▸ Exercise objective: What is needed is a word-for-word copy of all the entries, minus the pictures.

☆ ☆ ☆ ☆ ☆

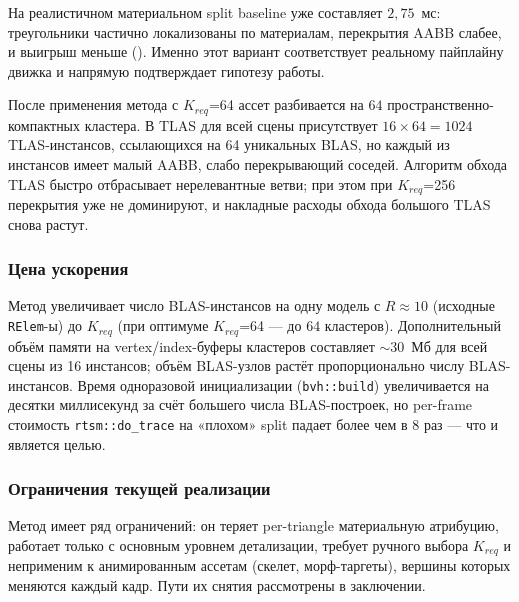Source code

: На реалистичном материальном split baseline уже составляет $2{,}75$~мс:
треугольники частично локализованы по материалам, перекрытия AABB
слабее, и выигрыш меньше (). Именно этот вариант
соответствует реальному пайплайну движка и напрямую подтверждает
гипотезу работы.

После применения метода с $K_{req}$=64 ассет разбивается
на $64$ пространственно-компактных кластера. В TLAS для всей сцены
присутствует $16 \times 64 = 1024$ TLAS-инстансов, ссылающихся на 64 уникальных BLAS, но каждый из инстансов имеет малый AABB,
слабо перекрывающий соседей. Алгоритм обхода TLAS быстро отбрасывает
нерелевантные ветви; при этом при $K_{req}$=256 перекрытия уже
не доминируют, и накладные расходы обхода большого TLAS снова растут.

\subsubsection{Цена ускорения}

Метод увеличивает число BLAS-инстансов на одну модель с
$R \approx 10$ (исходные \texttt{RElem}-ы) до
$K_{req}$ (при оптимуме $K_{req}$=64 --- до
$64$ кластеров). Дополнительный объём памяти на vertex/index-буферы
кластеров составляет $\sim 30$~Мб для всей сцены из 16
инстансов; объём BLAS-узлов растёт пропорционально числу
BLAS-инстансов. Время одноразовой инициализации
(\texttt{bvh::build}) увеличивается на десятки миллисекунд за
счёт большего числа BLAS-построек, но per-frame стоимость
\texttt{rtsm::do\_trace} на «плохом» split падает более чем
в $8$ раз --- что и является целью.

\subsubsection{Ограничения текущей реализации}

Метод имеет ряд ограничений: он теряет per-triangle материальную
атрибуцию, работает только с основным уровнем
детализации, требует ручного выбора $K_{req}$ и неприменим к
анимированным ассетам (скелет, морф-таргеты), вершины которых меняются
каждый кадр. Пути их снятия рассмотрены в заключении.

☆ ☆ ☆ ☆ ☆

▸ Answer space:
Source code

: На реалистичном материальном split baseline уже составляет $2{,}75$~мс:
треугольники частично локализованы по материалам, перекрытия AABB
слабее, и выигрыш меньше (). Именно этот вариант
соответствует реальному пайплайну движка и напрямую подтверждает
гипотезу работы.

После применения метода с $K_{req}$=64 ассет разбивается
на $64$ пространственно-компактных кластера. В TLAS для всей сцены
присутствует $16 \times 64 = 1024$ TLAS-инстансов, ссылающихся на 64 уникальных BLAS, но каждый из инстансов имеет малый AABB,
слабо перекрывающий соседей. Алгоритм обхода TLAS быстро отбрасывает
нерелевантные ветви; при этом при $K_{req}$=256 перекрытия уже
не доминируют, и накладные расходы обхода большого TLAS снова растут.

\subsubsection{Цена ускорения}

Метод увеличивает число BLAS-инстансов на одну модель с
$R \approx 10$ (исходные \texttt{RElem}-ы) до
$K_{req}$ (при оптимуме $K_{req}$=64 --- до
$64$ кластеров). Дополнительный объём памяти на vertex/index-буферы
кластеров составляет $\sim 30$~Мб для всей сцены из 16
инстансов; объём BLAS-узлов растёт пропорционально числу
BLAS-инстансов. Время одноразовой инициализации
(\texttt{bvh::build}) увеличивается на десятки миллисекунд за
счёт большего числа BLAS-построек, но per-frame стоимость
\texttt{rtsm::do\_trace} на «плохом» split падает более чем
в $8$ раз --- что и является целью.

\subsubsection{Ограничения текущей реализации}

Метод имеет ряд ограничений: он теряет per-triangle материальную
атрибуцию, работает только с основным уровнем
детализации, требует ручного выбора $K_{req}$ и неприменим к
анимированным ассетам (скелет, морф-таргеты), вершины которых меняются
каждый кадр. Пути их снятия рассмотрены в заключении.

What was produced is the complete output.